● **Exercise objective**: Lines from the start of the data through the line containing "The other two" must be given again exactly. Leave the others out.

● **Task inputs**:
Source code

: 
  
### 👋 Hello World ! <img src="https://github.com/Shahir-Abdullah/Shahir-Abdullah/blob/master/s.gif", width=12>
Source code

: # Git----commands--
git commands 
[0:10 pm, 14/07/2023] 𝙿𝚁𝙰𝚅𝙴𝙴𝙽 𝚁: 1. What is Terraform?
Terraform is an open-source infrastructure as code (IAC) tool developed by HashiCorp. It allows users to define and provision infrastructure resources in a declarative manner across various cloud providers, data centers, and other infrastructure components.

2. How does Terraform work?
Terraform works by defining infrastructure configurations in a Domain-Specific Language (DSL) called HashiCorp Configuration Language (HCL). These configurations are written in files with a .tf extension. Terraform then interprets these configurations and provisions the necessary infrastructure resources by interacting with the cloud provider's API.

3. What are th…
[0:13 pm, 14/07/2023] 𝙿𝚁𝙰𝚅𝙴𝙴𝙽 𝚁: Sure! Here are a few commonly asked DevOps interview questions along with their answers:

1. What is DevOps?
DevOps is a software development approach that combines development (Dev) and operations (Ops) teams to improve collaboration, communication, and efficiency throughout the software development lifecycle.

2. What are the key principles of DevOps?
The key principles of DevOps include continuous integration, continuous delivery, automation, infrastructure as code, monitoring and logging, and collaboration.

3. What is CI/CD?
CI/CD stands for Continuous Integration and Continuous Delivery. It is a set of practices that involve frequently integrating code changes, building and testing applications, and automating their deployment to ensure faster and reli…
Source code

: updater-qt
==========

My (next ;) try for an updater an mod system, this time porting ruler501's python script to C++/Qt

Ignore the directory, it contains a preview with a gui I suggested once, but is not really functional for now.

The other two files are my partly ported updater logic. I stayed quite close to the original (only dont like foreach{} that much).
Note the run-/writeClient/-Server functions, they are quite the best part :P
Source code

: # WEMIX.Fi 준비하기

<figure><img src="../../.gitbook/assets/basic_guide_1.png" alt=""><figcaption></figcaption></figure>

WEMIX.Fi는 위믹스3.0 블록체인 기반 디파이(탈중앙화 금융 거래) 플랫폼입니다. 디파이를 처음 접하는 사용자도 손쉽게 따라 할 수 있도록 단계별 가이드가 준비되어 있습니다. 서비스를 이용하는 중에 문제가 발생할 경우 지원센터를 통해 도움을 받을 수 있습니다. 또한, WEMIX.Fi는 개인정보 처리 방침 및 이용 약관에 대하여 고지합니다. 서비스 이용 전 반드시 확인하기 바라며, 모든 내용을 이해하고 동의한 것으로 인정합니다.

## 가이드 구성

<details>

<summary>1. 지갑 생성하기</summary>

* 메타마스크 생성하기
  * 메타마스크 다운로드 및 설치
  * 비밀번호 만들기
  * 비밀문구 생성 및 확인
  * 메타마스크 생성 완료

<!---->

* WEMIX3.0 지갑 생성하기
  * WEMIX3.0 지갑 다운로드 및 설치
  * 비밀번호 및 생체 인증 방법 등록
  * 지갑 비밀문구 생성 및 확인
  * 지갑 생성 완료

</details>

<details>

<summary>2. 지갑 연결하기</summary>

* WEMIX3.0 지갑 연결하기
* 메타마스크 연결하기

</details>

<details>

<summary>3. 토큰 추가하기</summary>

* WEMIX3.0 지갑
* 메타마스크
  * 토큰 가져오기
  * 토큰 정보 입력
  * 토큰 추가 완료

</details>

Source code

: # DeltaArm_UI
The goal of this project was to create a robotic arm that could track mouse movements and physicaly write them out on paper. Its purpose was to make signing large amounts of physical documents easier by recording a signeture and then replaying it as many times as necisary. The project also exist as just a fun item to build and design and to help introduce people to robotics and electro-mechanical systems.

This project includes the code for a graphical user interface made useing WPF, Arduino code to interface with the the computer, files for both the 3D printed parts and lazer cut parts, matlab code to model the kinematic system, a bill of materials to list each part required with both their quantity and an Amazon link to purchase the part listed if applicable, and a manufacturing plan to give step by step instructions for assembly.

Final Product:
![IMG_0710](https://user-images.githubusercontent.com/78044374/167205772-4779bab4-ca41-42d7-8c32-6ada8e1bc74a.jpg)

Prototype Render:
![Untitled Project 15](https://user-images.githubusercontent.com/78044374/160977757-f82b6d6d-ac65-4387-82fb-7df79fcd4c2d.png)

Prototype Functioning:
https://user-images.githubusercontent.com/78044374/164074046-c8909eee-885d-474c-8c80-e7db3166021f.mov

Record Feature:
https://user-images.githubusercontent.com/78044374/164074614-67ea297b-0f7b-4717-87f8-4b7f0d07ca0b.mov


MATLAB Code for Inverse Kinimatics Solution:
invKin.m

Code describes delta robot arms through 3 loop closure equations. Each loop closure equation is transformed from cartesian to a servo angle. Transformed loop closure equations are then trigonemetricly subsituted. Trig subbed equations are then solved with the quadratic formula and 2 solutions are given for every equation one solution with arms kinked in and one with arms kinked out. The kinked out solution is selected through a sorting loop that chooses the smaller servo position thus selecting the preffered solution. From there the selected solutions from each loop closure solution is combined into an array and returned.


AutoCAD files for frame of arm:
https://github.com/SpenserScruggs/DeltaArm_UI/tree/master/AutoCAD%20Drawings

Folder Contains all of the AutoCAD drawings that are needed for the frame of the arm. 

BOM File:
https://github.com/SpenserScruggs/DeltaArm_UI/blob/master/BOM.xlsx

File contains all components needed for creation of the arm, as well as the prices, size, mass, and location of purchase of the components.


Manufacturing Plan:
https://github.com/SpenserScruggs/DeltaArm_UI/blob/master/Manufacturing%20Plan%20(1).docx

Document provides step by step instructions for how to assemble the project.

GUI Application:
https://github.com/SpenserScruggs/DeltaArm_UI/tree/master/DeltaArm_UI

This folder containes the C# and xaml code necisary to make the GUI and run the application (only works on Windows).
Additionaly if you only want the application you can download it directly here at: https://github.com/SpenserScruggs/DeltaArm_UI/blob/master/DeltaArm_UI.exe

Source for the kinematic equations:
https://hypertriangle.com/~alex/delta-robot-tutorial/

● **Exercise answer**:
Source code

: 
  
### 👋 Hello World ! <img src="https://github.com/Shahir-Abdullah/Shahir-Abdullah/blob/master/s.gif", width=12>
Source code

: # Git----commands--
git commands 
[0:10 pm, 14/07/2023] 𝙿𝚁𝙰𝚅𝙴𝙴𝙽 𝚁: 1. What is Terraform?
Terraform is an open-source infrastructure as code (IAC) tool developed by HashiCorp. It allows users to define and provision infrastructure resources in a declarative manner across various cloud providers, data centers, and other infrastructure components.

2. How does Terraform work?
Terraform works by defining infrastructure configurations in a Domain-Specific Language (DSL) called HashiCorp Configuration Language (HCL). These configurations are written in files with a .tf extension. Terraform then interprets these configurations and provisions the necessary infrastructure resources by interacting with the cloud provider's API.

3. What are th…
[0:13 pm, 14/07/2023] 𝙿𝚁𝙰𝚅𝙴𝙴𝙽 𝚁: Sure! Here are a few commonly asked DevOps interview questions along with their answers:

1. What is DevOps?
DevOps is a software development approach that combines development (Dev) and operations (Ops) teams to improve collaboration, communication, and efficiency throughout the software development lifecycle.

2. What are the key principles of DevOps?
The key principles of DevOps include continuous integration, continuous delivery, automation, infrastructure as code, monitoring and logging, and collaboration.

3. What is CI/CD?
CI/CD stands for Continuous Integration and Continuous Delivery. It is a set of practices that involve frequently integrating code changes, building and testing applications, and automating their deployment to ensure faster and reli…
Source code

: updater-qt
==========

My (next ;) try for an updater an mod system, this time porting ruler501's python script to C++/Qt

Ignore the directory, it contains a preview with a gui I suggested once, but is not really functional for now.

The other two files are my partly ported updater logic. I stayed quite close to the original (only dont like foreach{} that much).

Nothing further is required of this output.